Proteomic analysis reveals the aging-related pathways contribute to pulmonary fibrogenesis.

Aging usually causes lung-function decline and susceptibility to chronic lung diseases, such as pulmonary fibrosis. However, how aging affects the lung-fibrosis pathways and leads to the occurrence of pulmonary fibrosis is not completely understood. Here, mass spectrometry-based proteomics was used to chart the lung proteome of young and old mice. Micro computed tomography imaging, RNA immunoprecipitation, dual-fluorescence mRFP-GFP-LC3 adenovirus monitoring, transmission electron microscopy, and other experiments were performed to explore the screened differentially expressed proteins related to abnormal ferroptosis, autophagy, mitochondria, and mechanical force in vivo, in vitro, and in healthy people.
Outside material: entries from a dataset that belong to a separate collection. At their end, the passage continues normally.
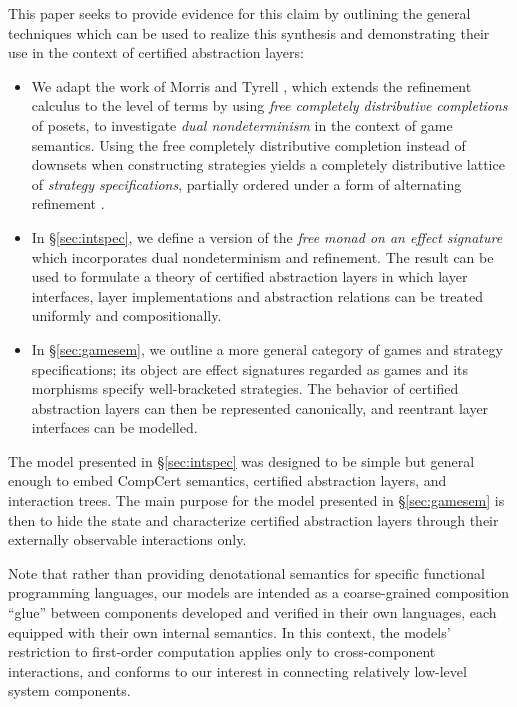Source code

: \documentclass[sigplan,screen]{acmart}
\begin{document}
This paper seeks to provide evidence for this claim
by outlining the general techniques
which can be used to realize this synthesis
and demonstrating their use
in the context of certified abstraction layers:
\begin{itemize}
\item
  We adapt the work of Morris and Tyrell \cite{augtyp,dndf},
  which extends the refinement calculus to the level of terms
  by using \emph{free completely distributive completions} of posets,
  to investigate \emph{dual nondeterminism}
  in the context of game semantics.
  Using the free completely distributive completion
  instead of downsets when constructing strategies
  yields a completely distributive lattice of
  \emph{strategy specifications},
  partially ordered
  under a form of alternating refinement
  \cite{altref}.
\item
  In \S\ref{sec:intspec},
  we define a version of the
  \emph{free monad on an effect signature}
  which incorporates dual nondeterminism and refinement.
  The result can be used to formulate a theory of certified abstraction
  layers in which
  layer interfaces, layer implementations and abstraction relations
  can be treated uniformly and compositionally.
\item
  In \S\ref{sec:gamesem},
  we outline a more general category of games and
  strategy specifications;
  its object are effect signatures regarded as games
  and its morphisms specify well-bracketed strategies.
  The behavior of certified abstraction layers
  can then be represented canonically,
  and reentrant layer interfaces can be modelled.
\end{itemize}

The model presented in \S\ref{sec:intspec} was designed to be simple but
general enough to embed CompCert semantics, certified
abstraction layers, and interaction trees. The main purpose for
the model presented in \S\ref{sec:gamesem} is then to hide the state and
characterize certified abstraction layers through
their externally observable interactions only.

Note that rather than providing
denotational semantics for specific functional programming
languages, our models are intended as a coarse-grained composition
``glue'' between components developed and verified in their own
languages, each equipped with their own internal semantics.
In this context,
the models' restriction to first-order computation
applies only to cross-component interactions,
and conforms to our interest in connecting
relatively low-level system components.
\end{document}
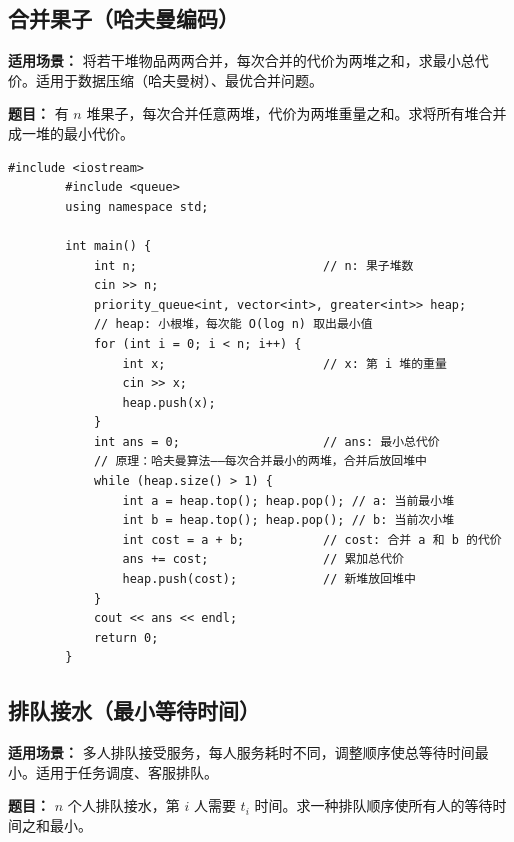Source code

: \documentclass[12pt,a4paper]{ctexart}
\begin{document}
	\subsection{合并果子（哈夫曼编码）}
	\textbf{适用场景：} 将若干堆物品两两合并，每次合并的代价为两堆之和，求最小总代价。适用于数据压缩（哈夫曼树）、最优合并问题。
	
	\textbf{题目：} 有 \(n\) 堆果子，每次合并任意两堆，代价为两堆重量之和。求将所有堆合并成一堆的最小代价。
	
	\begin{lstlisting}[caption={贪心——小根堆每次取最小的两堆合并}]
		#include <iostream>
		#include <queue>
		using namespace std;
		
		int main() {
			int n;                          // n: 果子堆数
			cin >> n;
			priority_queue<int, vector<int>, greater<int>> heap;
			// heap: 小根堆，每次能 O(log n) 取出最小值
			for (int i = 0; i < n; i++) {
				int x;                      // x: 第 i 堆的重量
				cin >> x;
				heap.push(x);
			}
			int ans = 0;                    // ans: 最小总代价
			// 原理：哈夫曼算法——每次合并最小的两堆，合并后放回堆中
			while (heap.size() > 1) {
				int a = heap.top(); heap.pop(); // a: 当前最小堆
				int b = heap.top(); heap.pop(); // b: 当前次小堆
				int cost = a + b;           // cost: 合并 a 和 b 的代价
				ans += cost;                // 累加总代价
				heap.push(cost);            // 新堆放回堆中
			}
			cout << ans << endl;
			return 0;
		}
	\end{lstlisting}
	
	\subsection{排队接水（最小等待时间）}
	\textbf{适用场景：} 多人排队接受服务，每人服务耗时不同，调整顺序使总等待时间最小。适用于任务调度、客服排队。
	
	\textbf{题目：} \(n\) 个人排队接水，第 \(i\) 人需要 \(t_i\) 时间。求一种排队顺序使所有人的等待时间之和最小。
	
\end{document}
Combined with our previous studies on pulmonary fibrosis, we further demonstrated that these biological processes and underlying molecular players were also involved in the aging process. Our work depicted a comprehensive cellular and molecular atlas of the aging lung and attempted to explain why aging is a risk factor for pulmonary fibrosis and the role that aging plays in the progression of pulmonary fibrosis. The abnormalities of aging triggered an increase in mechanical force and ferroptosis, autophagy blockade, and mitochondrial dysfunction, which often appear during pulmonary fibrogenesis. We hope that the elucidation of these anomalies will help to enhance our understanding of senescence-inducing pulmonary fibrosis, thereby guiding the use of anti-senescence as an entry point for early intervention in pulmonary fibrosis and age-related diseases.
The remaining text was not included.